En el fragor de este inexplicable conflicto, que aún confiamos se remate en un final feliz, me fui a Oviedo para ver a Arturo Fernández en su nueva obra «La montaña rusa». Dos horas cumplidas de representación, dos actos, teatro absolutamente lleno y una conclusión nítida: Gijón no puede perdérselo. Me pregunto ¿de quién habrá surgido la nefasta idea de suprimir de la cartelera de la semana grande de Begoña al gran Arturo, hijo predilecto de Gijón, el embajador más fiel y eficaz que ha tenido la ciudad por tierra, mar y aire, desde aquellos cuatro años de «La casa de los líos», en la que Gijón estaba omnipresente, a su pertinaz exhibicionismo playo, como si éste fuera el mejor y más noble y bello de los mundos? Una cosa tengo clara: de Carmen Veiga, no; a esta señora, a la que creo conocer un poco y en su proporción estimo, es una profesional jovellanista que no suele pedir el carnet político a nadie, que disfruta de las taquillas agotadas, que conferida de un excelente humor no pierde ocasión de reír, y sobre todo no acostumbra a desdecirse. Fuera, Arturo, ha de derivar de instancias superiores de las que no tenemos ni idea, pero que ya les vale, ya...

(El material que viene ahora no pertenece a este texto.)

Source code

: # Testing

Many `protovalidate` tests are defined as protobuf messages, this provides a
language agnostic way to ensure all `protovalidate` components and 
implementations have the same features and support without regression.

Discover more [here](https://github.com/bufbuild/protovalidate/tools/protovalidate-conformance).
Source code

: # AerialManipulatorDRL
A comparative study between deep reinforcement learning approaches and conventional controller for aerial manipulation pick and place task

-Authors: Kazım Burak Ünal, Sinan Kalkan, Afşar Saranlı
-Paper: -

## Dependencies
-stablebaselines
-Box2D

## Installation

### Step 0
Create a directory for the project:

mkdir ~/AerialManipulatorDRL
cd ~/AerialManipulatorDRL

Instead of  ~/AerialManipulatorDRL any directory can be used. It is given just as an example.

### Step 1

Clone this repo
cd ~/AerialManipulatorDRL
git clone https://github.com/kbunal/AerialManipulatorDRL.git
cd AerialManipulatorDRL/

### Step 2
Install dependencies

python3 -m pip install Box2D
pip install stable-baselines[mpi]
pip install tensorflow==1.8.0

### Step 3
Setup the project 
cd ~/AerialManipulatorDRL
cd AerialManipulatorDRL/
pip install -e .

Al final lo que han hecho es castigar a los gijoneses amparándose en un argumento tan falso como inconsistente. Vamos a ver, ¿qué tiene que ver mayo en Oviedo, con agosto y su semana grande, en Gijón? Nada. Cuando nuestra ciudad desborda las plazas hoteleras, o el turismo de voy y vuelvo, cuando su población ronda la cifra de los quinientos mil, y el dinero corre ágil movido por el vértigo de las vacaciones, cuando aquí las ganas de juerga y ocio son irreprimibles, Oviedo, en mayo, cuenta con los mismos vecinos de todo el año a los que nadie convoca a una fiesta patronal. Por otra parte nunca hemos sabido que el aforo del Jovellanos se llene con la pléyade carbayona. ¿Y no ocurre que San Mateo, a un mes de Begoña, jamás ha tenido escrúpulos de repetición? Nadie entiende nada, lo que irremisiblemente nos lleva a la sospecha de un aldeano sectarismo que sólo causa perjuicios. ¿No hay ninguna posibilidad de marcha atrás, ya no cabe un gesto de benevolencia, de generoso reajuste, de talante, talante, talante? ¡Cómo lo agradecería Gijón!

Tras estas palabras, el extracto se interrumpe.